Les Noces, or the Wedding, premiered in June 1923 at the Théâtre de la Gaîté in Paris. It was produced by Sergei Diaghilev, artistic director of the Ballets Russes, set to a score by Igor Stravinsky. Natalia Gontcharova designed the set and costumes, and Bronislava Nijinska—in whose influence on the piece we are mainly interested—choreographed the piece. Nijinska was sister to the famous dancer and choreographer Vaslav Nijinsky, who inaugurated androgynous roles like a personified rose in Le Spectre de la Rose, choreographed the famously rabble-rousing Le Sacre du Printemps, and fell mentally ill at a young age to end his brief but illustrious career. For better or for worse, it was precisely this occurrence that opened up the space for Nijinska to take over for her brother, and to choreograph one of the earliest—if only—feminist ballets.

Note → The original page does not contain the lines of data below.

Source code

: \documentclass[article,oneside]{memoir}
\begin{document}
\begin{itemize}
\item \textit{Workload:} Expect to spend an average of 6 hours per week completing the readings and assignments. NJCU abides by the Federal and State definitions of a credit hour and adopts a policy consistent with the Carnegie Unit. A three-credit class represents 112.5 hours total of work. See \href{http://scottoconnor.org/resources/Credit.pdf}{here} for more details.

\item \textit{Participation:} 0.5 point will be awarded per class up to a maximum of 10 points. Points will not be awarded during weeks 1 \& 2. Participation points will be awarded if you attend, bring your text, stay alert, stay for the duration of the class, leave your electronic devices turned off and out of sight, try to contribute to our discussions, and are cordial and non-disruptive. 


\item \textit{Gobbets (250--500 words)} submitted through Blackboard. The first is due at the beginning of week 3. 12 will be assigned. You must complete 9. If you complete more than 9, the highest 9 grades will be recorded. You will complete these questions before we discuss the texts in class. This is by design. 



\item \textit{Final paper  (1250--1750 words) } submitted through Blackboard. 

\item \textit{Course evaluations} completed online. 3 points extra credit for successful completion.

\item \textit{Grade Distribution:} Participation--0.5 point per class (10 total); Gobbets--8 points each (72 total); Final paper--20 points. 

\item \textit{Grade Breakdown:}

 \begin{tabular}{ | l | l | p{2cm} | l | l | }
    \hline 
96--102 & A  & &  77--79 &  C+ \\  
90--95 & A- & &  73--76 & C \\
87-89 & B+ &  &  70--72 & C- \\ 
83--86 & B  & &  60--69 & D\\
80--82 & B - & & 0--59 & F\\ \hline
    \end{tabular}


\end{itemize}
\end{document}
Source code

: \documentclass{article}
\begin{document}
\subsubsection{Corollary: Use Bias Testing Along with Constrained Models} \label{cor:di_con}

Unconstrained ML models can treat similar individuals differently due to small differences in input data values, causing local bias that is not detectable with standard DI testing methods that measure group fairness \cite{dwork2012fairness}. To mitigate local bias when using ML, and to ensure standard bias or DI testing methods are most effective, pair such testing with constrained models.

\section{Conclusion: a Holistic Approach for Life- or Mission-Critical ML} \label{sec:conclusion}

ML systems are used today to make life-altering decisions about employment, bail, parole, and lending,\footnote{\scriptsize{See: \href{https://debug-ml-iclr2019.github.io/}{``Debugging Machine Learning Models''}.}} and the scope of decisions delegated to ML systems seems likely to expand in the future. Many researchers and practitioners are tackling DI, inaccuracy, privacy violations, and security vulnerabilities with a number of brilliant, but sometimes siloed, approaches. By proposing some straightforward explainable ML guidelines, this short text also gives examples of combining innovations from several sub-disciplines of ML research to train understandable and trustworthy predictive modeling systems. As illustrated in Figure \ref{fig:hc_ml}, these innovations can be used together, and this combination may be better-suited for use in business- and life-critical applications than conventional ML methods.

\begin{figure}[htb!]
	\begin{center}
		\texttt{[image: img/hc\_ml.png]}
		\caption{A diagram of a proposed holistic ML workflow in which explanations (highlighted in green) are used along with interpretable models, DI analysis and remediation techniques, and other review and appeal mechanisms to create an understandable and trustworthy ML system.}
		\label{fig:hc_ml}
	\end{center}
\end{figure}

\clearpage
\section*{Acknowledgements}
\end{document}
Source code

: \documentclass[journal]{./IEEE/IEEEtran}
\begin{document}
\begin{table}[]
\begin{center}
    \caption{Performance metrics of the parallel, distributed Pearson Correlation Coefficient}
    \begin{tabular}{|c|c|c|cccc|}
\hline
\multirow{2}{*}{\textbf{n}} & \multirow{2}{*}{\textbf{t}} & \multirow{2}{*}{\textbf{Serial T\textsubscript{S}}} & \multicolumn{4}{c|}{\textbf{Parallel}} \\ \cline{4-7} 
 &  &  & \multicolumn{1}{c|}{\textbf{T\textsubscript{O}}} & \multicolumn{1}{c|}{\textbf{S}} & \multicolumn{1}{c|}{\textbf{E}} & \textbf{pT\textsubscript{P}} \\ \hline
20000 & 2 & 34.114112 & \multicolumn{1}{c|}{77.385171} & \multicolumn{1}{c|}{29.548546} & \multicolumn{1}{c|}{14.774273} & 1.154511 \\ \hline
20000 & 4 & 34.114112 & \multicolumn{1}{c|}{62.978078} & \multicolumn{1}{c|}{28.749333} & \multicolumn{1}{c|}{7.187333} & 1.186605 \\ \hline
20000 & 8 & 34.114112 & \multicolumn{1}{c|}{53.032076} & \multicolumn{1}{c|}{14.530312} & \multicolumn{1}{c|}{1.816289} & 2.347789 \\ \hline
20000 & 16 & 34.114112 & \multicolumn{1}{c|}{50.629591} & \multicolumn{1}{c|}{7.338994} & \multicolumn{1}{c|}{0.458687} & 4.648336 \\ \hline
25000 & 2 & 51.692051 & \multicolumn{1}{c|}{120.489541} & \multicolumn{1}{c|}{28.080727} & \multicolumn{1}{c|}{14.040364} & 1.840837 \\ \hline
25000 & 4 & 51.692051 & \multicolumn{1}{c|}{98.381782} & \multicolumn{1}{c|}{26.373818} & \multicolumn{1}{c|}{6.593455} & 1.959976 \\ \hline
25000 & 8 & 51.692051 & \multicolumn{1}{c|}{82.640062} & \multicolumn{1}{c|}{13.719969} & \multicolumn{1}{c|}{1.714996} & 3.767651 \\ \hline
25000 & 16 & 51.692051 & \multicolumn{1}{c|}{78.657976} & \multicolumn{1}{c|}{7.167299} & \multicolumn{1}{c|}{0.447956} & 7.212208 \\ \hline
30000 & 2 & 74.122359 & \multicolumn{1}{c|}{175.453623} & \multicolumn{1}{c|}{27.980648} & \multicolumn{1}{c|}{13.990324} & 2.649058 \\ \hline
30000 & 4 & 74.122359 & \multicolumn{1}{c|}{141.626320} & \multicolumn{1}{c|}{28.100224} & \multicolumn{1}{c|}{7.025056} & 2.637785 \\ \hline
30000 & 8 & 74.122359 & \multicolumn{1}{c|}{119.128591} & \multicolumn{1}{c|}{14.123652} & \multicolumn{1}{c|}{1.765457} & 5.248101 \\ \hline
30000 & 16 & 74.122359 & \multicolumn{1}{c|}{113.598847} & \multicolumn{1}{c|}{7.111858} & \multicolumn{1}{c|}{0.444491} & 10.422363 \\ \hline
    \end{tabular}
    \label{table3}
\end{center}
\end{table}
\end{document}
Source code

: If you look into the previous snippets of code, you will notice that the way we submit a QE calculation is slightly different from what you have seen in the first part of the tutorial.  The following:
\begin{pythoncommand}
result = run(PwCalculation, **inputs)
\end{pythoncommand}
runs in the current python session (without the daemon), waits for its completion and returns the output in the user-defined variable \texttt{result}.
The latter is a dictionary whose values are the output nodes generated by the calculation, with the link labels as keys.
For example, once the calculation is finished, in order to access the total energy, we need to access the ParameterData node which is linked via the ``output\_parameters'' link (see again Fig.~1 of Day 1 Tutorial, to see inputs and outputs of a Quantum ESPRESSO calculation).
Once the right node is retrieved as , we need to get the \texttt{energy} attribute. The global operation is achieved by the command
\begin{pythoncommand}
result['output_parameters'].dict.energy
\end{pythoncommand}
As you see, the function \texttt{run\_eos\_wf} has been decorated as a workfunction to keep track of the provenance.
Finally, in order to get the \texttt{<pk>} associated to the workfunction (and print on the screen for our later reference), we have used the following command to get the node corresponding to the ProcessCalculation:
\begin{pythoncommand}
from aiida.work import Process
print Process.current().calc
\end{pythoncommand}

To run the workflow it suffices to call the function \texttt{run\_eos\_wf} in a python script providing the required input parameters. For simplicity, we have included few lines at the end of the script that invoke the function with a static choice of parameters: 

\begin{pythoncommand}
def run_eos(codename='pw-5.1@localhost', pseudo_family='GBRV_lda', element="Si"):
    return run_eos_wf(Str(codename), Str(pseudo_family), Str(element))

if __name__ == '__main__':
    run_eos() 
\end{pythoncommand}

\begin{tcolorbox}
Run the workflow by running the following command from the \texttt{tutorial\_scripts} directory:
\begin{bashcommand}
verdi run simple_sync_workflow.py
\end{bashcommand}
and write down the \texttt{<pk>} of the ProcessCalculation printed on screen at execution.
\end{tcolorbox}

Les Noces was a piece in the works for ten years, eight of which were prior to Nijinska’s eventual involvement. Stravinsky had purchased a score of Russsian peasant wedding songs, as it was in vogue at this time to look to such origins of one’s culture for inspiration: some scholars have even termed the period one of “neoprimitivism” (Baer 32). The staging Diaghilev and Stravinsky had in mind was a joyous peasant celebration, and this tone was one which Nijinska fought from the beginning and successfully unraveled by the ballet’s premiere (Banes 108). For this paper, I have been working with a reconstruction of the piece, performed by the Royal Ballet in London in 2001. The performance DVD lists Nijinska as the sole choreographer, so we can rest assured it is quite close to the original.[1]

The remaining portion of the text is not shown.